(SUPPLIED RECORDS)
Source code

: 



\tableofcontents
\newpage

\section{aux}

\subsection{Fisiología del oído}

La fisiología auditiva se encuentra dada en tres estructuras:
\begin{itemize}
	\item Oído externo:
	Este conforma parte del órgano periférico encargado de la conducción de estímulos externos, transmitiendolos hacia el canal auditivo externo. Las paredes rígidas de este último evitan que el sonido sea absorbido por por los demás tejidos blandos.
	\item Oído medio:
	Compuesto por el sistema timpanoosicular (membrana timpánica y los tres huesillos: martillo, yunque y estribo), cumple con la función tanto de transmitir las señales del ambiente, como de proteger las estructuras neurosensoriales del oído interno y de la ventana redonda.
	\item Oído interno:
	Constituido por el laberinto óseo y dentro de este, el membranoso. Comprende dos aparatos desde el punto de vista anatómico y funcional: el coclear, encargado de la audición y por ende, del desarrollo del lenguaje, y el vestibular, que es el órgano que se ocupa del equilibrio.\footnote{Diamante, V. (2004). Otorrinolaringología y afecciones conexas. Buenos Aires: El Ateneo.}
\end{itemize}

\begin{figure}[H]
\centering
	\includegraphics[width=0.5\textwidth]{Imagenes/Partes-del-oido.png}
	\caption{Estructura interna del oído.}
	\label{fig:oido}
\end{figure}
(End SUPPLIED RECORDS)
(SUPPLIED RECORDS)
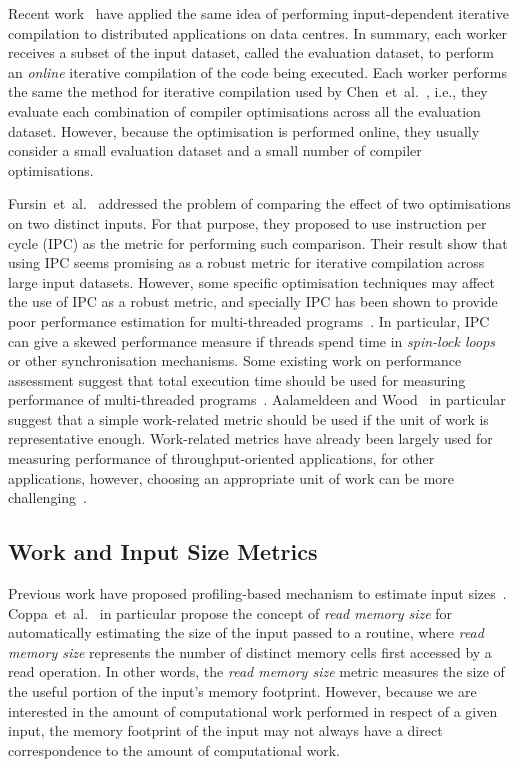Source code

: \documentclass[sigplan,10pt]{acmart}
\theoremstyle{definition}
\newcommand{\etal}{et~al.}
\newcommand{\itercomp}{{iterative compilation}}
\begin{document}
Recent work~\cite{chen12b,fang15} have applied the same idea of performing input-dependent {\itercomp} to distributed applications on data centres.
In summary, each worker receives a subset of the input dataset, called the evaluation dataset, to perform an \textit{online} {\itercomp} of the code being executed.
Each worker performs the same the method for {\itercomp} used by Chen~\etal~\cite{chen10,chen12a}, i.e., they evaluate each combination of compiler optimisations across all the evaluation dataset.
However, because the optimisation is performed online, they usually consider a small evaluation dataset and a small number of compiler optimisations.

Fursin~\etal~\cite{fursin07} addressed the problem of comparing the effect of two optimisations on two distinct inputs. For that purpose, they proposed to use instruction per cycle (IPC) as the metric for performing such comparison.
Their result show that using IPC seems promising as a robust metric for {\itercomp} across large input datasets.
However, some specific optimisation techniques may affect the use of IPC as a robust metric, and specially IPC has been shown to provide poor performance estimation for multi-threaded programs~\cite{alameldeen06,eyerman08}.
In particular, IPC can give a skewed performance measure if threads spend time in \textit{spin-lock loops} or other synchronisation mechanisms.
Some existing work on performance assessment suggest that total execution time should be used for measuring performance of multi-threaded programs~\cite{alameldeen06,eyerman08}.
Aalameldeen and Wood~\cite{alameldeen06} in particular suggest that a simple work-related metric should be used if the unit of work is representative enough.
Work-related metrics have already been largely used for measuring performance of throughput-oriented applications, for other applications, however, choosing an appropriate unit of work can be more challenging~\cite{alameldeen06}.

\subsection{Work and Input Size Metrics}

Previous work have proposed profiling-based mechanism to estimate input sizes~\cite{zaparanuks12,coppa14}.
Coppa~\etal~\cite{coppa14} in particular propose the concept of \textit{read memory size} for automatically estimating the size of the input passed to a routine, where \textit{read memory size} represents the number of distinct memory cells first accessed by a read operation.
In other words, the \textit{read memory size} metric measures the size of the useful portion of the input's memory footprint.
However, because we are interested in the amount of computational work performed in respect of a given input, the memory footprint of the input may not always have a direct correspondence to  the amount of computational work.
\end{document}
(End SUPPLIED RECORDS)
(SUPPLIED RECORDS)
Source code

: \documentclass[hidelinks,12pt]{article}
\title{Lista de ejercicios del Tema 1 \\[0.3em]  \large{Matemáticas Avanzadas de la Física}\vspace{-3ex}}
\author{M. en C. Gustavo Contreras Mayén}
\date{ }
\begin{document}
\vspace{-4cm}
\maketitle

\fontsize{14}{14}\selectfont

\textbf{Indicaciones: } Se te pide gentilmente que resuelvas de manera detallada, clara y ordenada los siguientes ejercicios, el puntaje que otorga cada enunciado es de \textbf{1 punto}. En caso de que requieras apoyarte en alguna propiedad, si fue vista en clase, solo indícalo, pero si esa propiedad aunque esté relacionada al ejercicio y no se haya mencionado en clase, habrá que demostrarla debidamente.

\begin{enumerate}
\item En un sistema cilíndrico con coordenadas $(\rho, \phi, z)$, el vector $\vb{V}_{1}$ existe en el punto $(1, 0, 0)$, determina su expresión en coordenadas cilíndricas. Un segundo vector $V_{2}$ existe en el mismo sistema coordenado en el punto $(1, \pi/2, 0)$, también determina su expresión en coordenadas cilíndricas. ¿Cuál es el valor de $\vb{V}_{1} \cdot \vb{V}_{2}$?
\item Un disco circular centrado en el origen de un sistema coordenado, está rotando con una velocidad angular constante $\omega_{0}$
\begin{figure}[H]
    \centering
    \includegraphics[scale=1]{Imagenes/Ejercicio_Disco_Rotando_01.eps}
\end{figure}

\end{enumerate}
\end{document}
(End SUPPLIED RECORDS)
- PROBLEM TO SOLVE
What lines in the entries above include the string "documentclass"? Return each one.

- ANSWER TO THE EXERCISE
: \documentclass[sigplan,10pt]{acmart}
: \documentclass[hidelinks,12pt]{article}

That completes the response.